En marzo de 2012 tuve el honor de ser miembro del Jurado que concedió el Premio Pablo Neruda de Poesía. En esa ocasión no fue larga la discusión, porque entre los brillantes autores propuestos figuraba Nicanor Parra (1914-2018), quien lo obtuvo por unanimidad. El creador del «Soliloquio del individuo» había alcanzado fama dentro de la lengua española, y logró en vida los premios Nacional de Literatura de Chile, el Juan Rulfo concedido en México y en España el Reina Sofía y el Cervantes. Algunos lectores, sin embargo, lo recuerdan por sus célebres «artefactos», y sus salidas ingeniosas ante preguntas, como aquella respuesta que reza (cito de memoria): «La diferencia entre Neruda y yo consiste en que él nació en El Parral, pero yo no nací en El Nerudal». O aquella exageración ególatra: «Durante medio siglo la poesía fue el paraíso del tonto solemne hasta que vine yo y me instalé con mi montaña rusa».
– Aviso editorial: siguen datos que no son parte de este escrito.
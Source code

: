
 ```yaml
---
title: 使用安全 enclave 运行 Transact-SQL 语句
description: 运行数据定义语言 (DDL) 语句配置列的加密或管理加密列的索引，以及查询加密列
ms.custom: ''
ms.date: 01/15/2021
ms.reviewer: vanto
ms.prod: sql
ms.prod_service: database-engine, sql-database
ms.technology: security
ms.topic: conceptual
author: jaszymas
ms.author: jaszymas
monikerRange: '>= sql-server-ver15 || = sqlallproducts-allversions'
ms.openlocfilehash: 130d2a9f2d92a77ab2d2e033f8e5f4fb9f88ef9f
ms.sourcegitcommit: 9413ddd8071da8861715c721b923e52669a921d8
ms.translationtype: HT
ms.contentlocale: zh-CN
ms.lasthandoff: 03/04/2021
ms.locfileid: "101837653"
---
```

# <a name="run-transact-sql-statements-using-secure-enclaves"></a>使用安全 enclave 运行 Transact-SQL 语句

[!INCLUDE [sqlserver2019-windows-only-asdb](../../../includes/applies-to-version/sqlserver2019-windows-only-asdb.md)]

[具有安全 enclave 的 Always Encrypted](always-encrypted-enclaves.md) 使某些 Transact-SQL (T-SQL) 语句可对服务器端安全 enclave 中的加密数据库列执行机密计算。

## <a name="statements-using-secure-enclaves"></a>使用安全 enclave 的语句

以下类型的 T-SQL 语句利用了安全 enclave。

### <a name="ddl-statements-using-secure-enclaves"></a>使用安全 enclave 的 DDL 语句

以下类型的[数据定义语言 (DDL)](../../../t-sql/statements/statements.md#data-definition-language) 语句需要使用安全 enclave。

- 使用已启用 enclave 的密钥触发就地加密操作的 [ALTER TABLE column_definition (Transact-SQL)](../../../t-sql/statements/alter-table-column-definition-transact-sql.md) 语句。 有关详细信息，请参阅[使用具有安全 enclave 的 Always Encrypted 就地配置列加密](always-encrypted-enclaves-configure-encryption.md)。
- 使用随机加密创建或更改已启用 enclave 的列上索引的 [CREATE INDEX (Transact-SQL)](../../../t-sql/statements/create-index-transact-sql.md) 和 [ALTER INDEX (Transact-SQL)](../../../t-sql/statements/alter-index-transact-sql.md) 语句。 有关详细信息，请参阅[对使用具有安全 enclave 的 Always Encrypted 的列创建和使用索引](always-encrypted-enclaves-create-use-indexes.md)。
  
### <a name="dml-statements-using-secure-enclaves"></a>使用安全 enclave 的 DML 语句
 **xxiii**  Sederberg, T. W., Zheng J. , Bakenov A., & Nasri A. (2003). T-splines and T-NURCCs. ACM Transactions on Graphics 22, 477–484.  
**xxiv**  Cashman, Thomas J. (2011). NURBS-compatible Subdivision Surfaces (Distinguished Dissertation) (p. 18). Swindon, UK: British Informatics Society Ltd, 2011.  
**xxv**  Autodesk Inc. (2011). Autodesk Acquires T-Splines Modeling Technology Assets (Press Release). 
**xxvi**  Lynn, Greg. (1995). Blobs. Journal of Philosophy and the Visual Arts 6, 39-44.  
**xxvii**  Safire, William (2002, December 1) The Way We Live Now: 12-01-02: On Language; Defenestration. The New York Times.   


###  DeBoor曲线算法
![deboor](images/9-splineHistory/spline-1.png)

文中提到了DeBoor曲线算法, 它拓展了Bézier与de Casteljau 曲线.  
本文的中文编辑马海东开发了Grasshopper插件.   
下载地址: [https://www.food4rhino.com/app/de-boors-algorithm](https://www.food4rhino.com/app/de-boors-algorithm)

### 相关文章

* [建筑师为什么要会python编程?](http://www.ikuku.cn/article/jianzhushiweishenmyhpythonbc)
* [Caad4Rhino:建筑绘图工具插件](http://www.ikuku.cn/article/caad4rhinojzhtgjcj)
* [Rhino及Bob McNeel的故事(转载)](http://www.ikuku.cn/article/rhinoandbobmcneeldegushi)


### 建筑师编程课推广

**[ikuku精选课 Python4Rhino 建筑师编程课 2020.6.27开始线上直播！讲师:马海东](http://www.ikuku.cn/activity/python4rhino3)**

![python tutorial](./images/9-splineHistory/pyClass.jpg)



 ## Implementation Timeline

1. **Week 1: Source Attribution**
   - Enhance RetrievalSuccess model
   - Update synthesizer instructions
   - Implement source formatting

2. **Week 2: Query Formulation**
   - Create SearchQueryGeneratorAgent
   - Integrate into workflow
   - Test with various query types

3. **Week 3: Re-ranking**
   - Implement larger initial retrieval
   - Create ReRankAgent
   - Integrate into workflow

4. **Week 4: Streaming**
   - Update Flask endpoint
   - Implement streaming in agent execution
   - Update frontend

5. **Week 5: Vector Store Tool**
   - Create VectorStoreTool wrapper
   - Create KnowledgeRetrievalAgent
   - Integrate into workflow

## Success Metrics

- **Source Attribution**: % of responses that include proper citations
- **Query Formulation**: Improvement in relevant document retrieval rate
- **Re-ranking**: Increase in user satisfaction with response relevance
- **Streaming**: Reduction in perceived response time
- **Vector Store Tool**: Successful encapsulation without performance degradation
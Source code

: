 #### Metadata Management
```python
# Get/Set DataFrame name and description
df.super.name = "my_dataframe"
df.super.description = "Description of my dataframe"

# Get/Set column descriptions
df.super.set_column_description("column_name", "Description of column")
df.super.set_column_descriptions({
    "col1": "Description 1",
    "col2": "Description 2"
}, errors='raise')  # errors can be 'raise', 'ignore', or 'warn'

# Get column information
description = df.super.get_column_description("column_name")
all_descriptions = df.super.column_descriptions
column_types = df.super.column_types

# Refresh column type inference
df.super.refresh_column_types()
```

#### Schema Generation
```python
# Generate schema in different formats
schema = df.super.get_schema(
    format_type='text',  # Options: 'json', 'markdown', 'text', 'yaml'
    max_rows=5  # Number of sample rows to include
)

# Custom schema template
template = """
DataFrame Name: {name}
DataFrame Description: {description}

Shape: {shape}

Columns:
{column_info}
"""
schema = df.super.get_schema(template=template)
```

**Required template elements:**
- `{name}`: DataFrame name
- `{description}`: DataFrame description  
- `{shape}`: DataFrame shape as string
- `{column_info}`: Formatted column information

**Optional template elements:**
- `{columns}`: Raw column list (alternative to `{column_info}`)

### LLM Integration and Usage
Siendo «antipoeta» (o al menos poeta antinerudiano), no es raro que fuese el «inventor» de la «antipoesía», pues su acento surrealista se destacaba desde su profesión: físico-matemático: ya había ganado en 1938 el Premio Municipal de Santiago por su contribución a la física y la matemática, y un año antes había aparecido su primer poemario: Cancionero sin nombre, a los veintidós años de edad. Iba a demorar diecisiete más hasta dar a conocer el libro que lo situó entre la mejor poesía hispanoamericana de su tiempo, Poemas y antipoemas (1954). En una entrevista de 1971 aclaró: «Bauticé los Poemas y Antipoemas posteriormente. Había comenzado a escribirlo en 1938, pero solo di con el título en 1949 o 1950, en Inglaterra. Andaba rebuscando por una librería cuando me fijé en A-poèmes, libro del poeta francés Henri Pichette. ¡De modo que la calificación de “antipoema” se había empleado en el siglo xix —aunque probablemente los griegos ya la usaran—! En cualquier caso, el término me vino a posteriori; o sea, yo no escribí la obra de acuerdo con una teoría completamente articulada desde el principio». Lo cierto es que la antipoesía se corresponde con la poesía coloquialista (de tono conversacional) emergente a la sazón en toda América Latina.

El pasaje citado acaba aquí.